Florida Panthers

Florida Panthers hold all the draft cards with the No. 1 overall pick

Dale Tallon and the Panthers are sitting in a pretty sweet spot.

When the NHL’s annual draft opens Friday night, Tallon will either be headed to the podium with the first overall pick or he would have already traded it for some immediate help.

Tallon figures the Panthers will be in a better position whichever way he goes.

“It’s going to be a tough decision,’’ said Tallon, who said he has received two “concrete” offers for the first pick.

“We’ve had some offers that are intriguing. One really intriguing one. We’ll have a sleepless [Thursday] night as we as a staff are going to sit on it, ponder it. If we take the pick, we’re excited about that as well.’’

For the fourth time in 20 drafts, Florida holds the top pick after finishing 29th out of 30 teams and winning draft lottery.

“I like having the first pick but I don’t ever want it again,” Tallon said. “But it’s nice to have it this year so we can have some fun with it and shop it around. We’ll see what people are willing to pay for it.’’

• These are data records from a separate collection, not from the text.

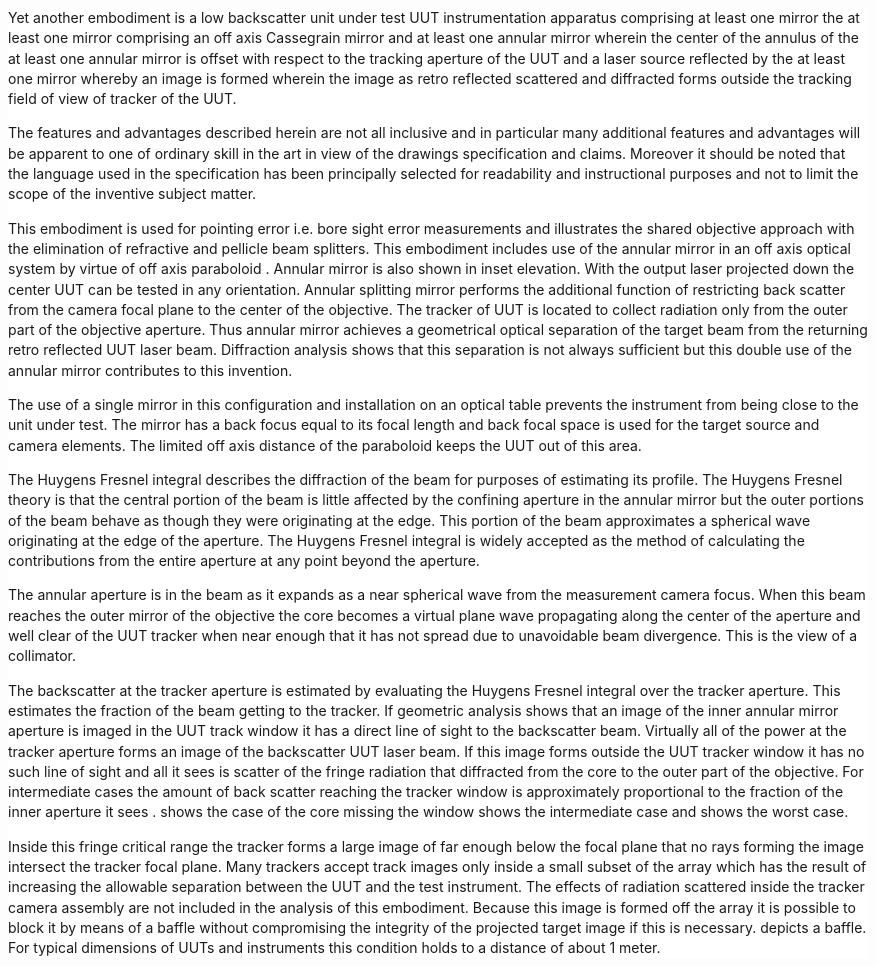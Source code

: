 Yet another embodiment is a low backscatter unit under test UUT instrumentation apparatus comprising at least one mirror the at least one mirror comprising an off axis Cassegrain mirror and at least one annular mirror wherein the center of the annulus of the at least one annular mirror is offset with respect to the tracking aperture of the UUT and a laser source reflected by the at least one mirror whereby an image is formed wherein the image as retro reflected scattered and diffracted forms outside the tracking field of view of tracker of the UUT.

The features and advantages described herein are not all inclusive and in particular many additional features and advantages will be apparent to one of ordinary skill in the art in view of the drawings specification and claims. Moreover it should be noted that the language used in the specification has been principally selected for readability and instructional purposes and not to limit the scope of the inventive subject matter.

This embodiment is used for pointing error i.e. bore sight error measurements and illustrates the shared objective approach with the elimination of refractive and pellicle beam splitters. This embodiment includes use of the annular mirror in an off axis optical system by virtue of off axis paraboloid . Annular mirror is also shown in inset elevation. With the output laser projected down the center UUT can be tested in any orientation. Annular splitting mirror performs the additional function of restricting back scatter from the camera focal plane to the center of the objective. The tracker of UUT is located to collect radiation only from the outer part of the objective aperture. Thus annular mirror achieves a geometrical optical separation of the target beam from the returning retro reflected UUT laser beam. Diffraction analysis shows that this separation is not always sufficient but this double use of the annular mirror contributes to this invention.

The use of a single mirror in this configuration and installation on an optical table prevents the instrument from being close to the unit under test. The mirror has a back focus equal to its focal length and back focal space is used for the target source and camera elements. The limited off axis distance of the paraboloid keeps the UUT out of this area.

The Huygens Fresnel integral describes the diffraction of the beam for purposes of estimating its profile. The Huygens Fresnel theory is that the central portion of the beam is little affected by the confining aperture in the annular mirror but the outer portions of the beam behave as though they were originating at the edge. This portion of the beam approximates a spherical wave originating at the edge of the aperture. The Huygens Fresnel integral is widely accepted as the method of calculating the contributions from the entire aperture at any point beyond the aperture.

The annular aperture is in the beam as it expands as a near spherical wave from the measurement camera focus. When this beam reaches the outer mirror of the objective the core becomes a virtual plane wave propagating along the center of the aperture and well clear of the UUT tracker when near enough that it has not spread due to unavoidable beam divergence. This is the view of a collimator.

The backscatter at the tracker aperture is estimated by evaluating the Huygens Fresnel integral over the tracker aperture. This estimates the fraction of the beam getting to the tracker. If geometric analysis shows that an image of the inner annular mirror aperture is imaged in the UUT track window it has a direct line of sight to the backscatter beam. Virtually all of the power at the tracker aperture forms an image of the backscatter UUT laser beam. If this image forms outside the UUT tracker window it has no such line of sight and all it sees is scatter of the fringe radiation that diffracted from the core to the outer part of the objective. For intermediate cases the amount of back scatter reaching the tracker window is approximately proportional to the fraction of the inner aperture it sees . shows the case of the core missing the window shows the intermediate case and shows the worst case.

Inside this fringe critical range the tracker forms a large image of far enough below the focal plane that no rays forming the image intersect the tracker focal plane. Many trackers accept track images only inside a small subset of the array which has the result of increasing the allowable separation between the UUT and the test instrument. The effects of radiation scattered inside the tracker camera assembly are not included in the analysis of this embodiment. Because this image is formed off the array it is possible to block it by means of a baffle without compromising the integrity of the projected target image if this is necessary. depicts a baffle. For typical dimensions of UUTs and instruments this condition holds to a distance of about 1 meter.

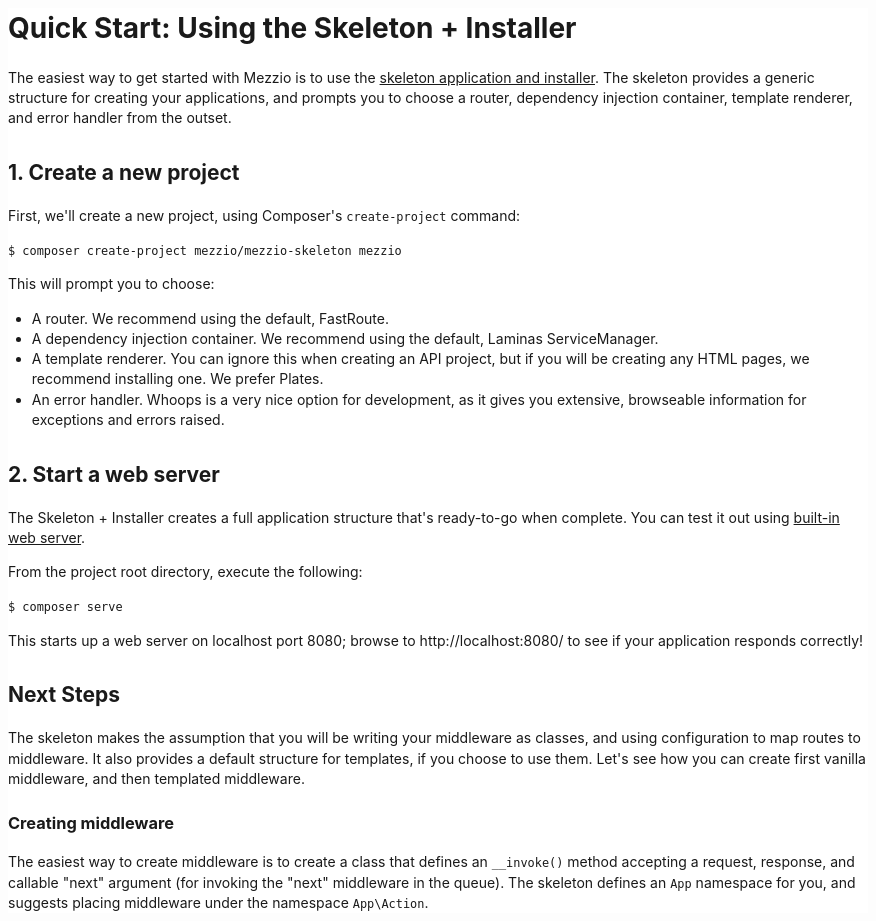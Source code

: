 # Quick Start: Using the Skeleton + Installer

The easiest way to get started with Mezzio is to use the [skeleton
application and installer](https://github.com/mezzio/mezzio-skeleton).
The skeleton provides a generic structure for creating your applications, and
prompts you to choose a router, dependency injection container, template
renderer, and error handler from the outset.

## 1. Create a new project

First, we'll create a new project, using Composer's `create-project` command:

```bash
$ composer create-project mezzio/mezzio-skeleton mezzio
```

This will prompt you to choose:

- A router. We recommend using the default, FastRoute.
- A dependency injection container. We recommend using the default, Laminas
  ServiceManager.
- A template renderer. You can ignore this when creating an API project, but if
  you will be creating any HTML pages, we recommend installing one. We prefer
  Plates.
- An error handler. Whoops is a very nice option for development, as it gives
  you extensive, browseable information for exceptions and errors raised.

## 2. Start a web server

The Skeleton + Installer creates a full application structure that's ready-to-go
when complete. You can test it out using [built-in web
server](http://php.net/manual/en/features.commandline.webserver.php).

From the project root directory, execute the following:

```bash
$ composer serve
```

This starts up a web server on localhost port 8080; browse to
http://localhost:8080/ to see if your application responds correctly!

## Next Steps

The skeleton makes the assumption that you will be writing your middleware as
classes, and using configuration to map routes to middleware. It also provides a
default structure for templates, if you choose to use them. Let's see how you
can create first vanilla middleware, and then templated middleware.

### Creating middleware

The easiest way to create middleware is to create a class that defines an
`__invoke()` method accepting a request, response, and callable "next" argument
(for invoking the "next" middleware in the queue). The skeleton defines an `App`
namespace for you, and suggests placing middleware under the namespace
`App\Action`.
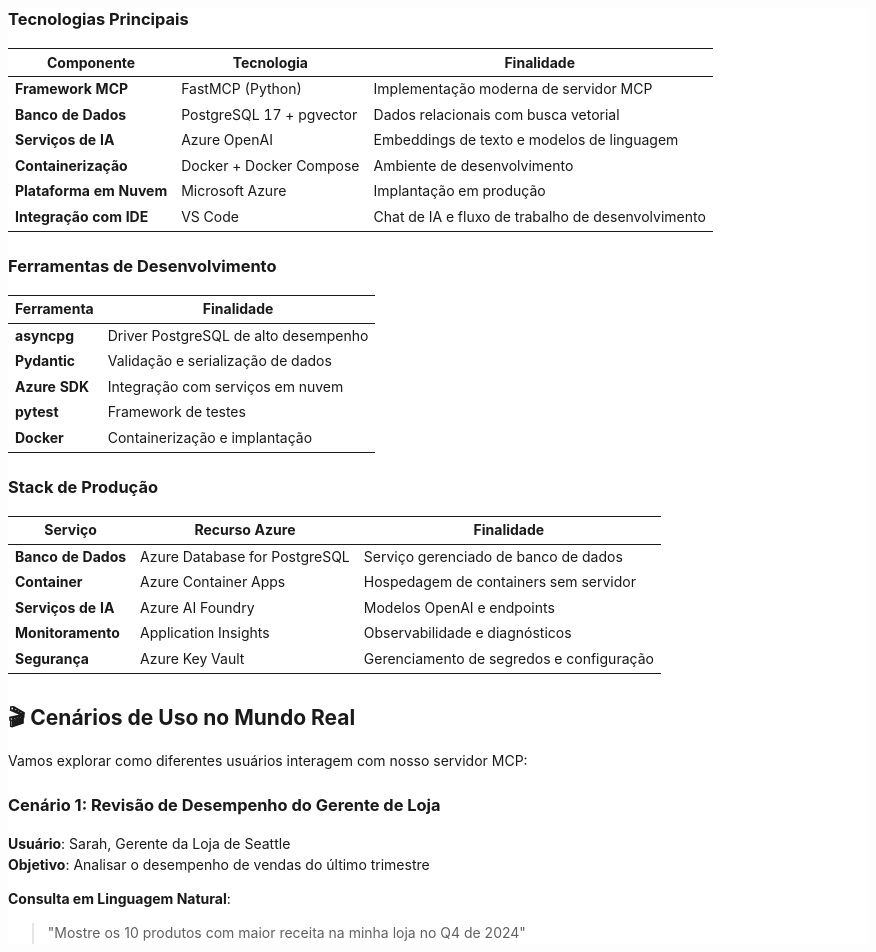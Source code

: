 ### Tecnologias Principais

| **Componente**       | **Tecnologia**            | **Finalidade**                     |
|-----------------------|---------------------------|-------------------------------------|
| **Framework MCP**     | FastMCP (Python)         | Implementação moderna de servidor MCP |
| **Banco de Dados**    | PostgreSQL 17 + pgvector | Dados relacionais com busca vetorial |
| **Serviços de IA**    | Azure OpenAI             | Embeddings de texto e modelos de linguagem |
| **Containerização**   | Docker + Docker Compose  | Ambiente de desenvolvimento         |
| **Plataforma em Nuvem** | Microsoft Azure         | Implantação em produção             |
| **Integração com IDE** | VS Code                 | Chat de IA e fluxo de trabalho de desenvolvimento |

### Ferramentas de Desenvolvimento

| **Ferramenta**        | **Finalidade**           |
|------------------------|--------------------------|
| **asyncpg**           | Driver PostgreSQL de alto desempenho |
| **Pydantic**          | Validação e serialização de dados |
| **Azure SDK**         | Integração com serviços em nuvem |
| **pytest**            | Framework de testes      |
| **Docker**            | Containerização e implantação |

### Stack de Produção

| **Serviço**           | **Recurso Azure**        | **Finalidade**                     |
|------------------------|--------------------------|-------------------------------------|
| **Banco de Dados**    | Azure Database for PostgreSQL | Serviço gerenciado de banco de dados |
| **Container**         | Azure Container Apps     | Hospedagem de containers sem servidor |
| **Serviços de IA**    | Azure AI Foundry         | Modelos OpenAI e endpoints         |
| **Monitoramento**     | Application Insights     | Observabilidade e diagnósticos     |
| **Segurança**         | Azure Key Vault          | Gerenciamento de segredos e configuração |

## 🎬 Cenários de Uso no Mundo Real

Vamos explorar como diferentes usuários interagem com nosso servidor MCP:

### Cenário 1: Revisão de Desempenho do Gerente de Loja

**Usuário**: Sarah, Gerente da Loja de Seattle  
**Objetivo**: Analisar o desempenho de vendas do último trimestre

**Consulta em Linguagem Natural**:
> "Mostre os 10 produtos com maior receita na minha loja no Q4 de 2024"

Only one time — when the Panthers took current captain Ed Jovanovski first in 1994 — has Florida actually kept the top selection.

In 2002, the Panthers traded the first overall pick to Columbus, with the Blue Jackets taking Rick Nash first and Florida sliding to third to grab Jay Bouwmeester.

The following year, GM Rick Dudley again traded the top selection — this time to Pittsburgh. The Penguins went with goalie Marc-Andre Fleury and Florida took Nathan Horton.

Tallon could make this a third top-pick trade for the Panthers on Friday.

A number of teams are thought to be serious contenders to move all the way up — although Tallon says Florida could simply sit pat.

“Seventy percent we keep the pick,’’ he said.

The Panthers need help throughout the organization, although they have stockpiled talent the past few seasons.

That’s why Florida figures this year’s draft pick could be expendable.

The Panthers are looking for established forwards and defensemen while getting a first-round pick in return. Tallon said earlier in the week that he didn’t want to drop out of the top 10.

“[The offers] are over and above what we thought we would get,” Tallon said, although he wouldn’t disclose names nor teams. “We have another offer close to it. We’ll see what happens in the next 24 hours.”

Aaron Ekblad, projected to be a top-end defenseman for years to come, is thought to be Florida’s choice if it holds onto the top selection.

The Panthers, after all, bypassed defenseman Seth Jones last year when it took center Aleksander Barkov with the second overall pick.

“If you get the opportunity here, you have to prove yourself,’’ Ekblad said. “Obviously you’re not in control of this situation at all. I have no idea what’s going to happen or where I’m going to go. The cards of my life are up in the air right now.’’

If the Panthers stand pat, Tallon said the decision on whose name he will call out on the big stage has already been made — and has been for some time.

“I know who I’m taking but you don’t,” Tallon joked to the large media contingent covering his impromptu news conference. “It’s not clear-cut, but we know who we’re taking.”

Thursday was one last chance for the top prospects to try and impress their prospective employers.

Tallon, who met with a number of prospects at the NHL Combine in Toronto earlier this month, said he likes what he has seen.

Although this draft is called weaker than in the past, Tallon says he sees strength in its numbers.

“I disagree,” he said. “It’s a very good draft.’’

With everyone knowing Tallon is receptive to a deal, it didn’t seem like the top candidates to go No. 1 were buying Panthers gear just yet.

Ekblad is considered the favorite to go first with forwards Sam Reinhart, Sam Bennett and Leon Draisaitl to go soon afterward.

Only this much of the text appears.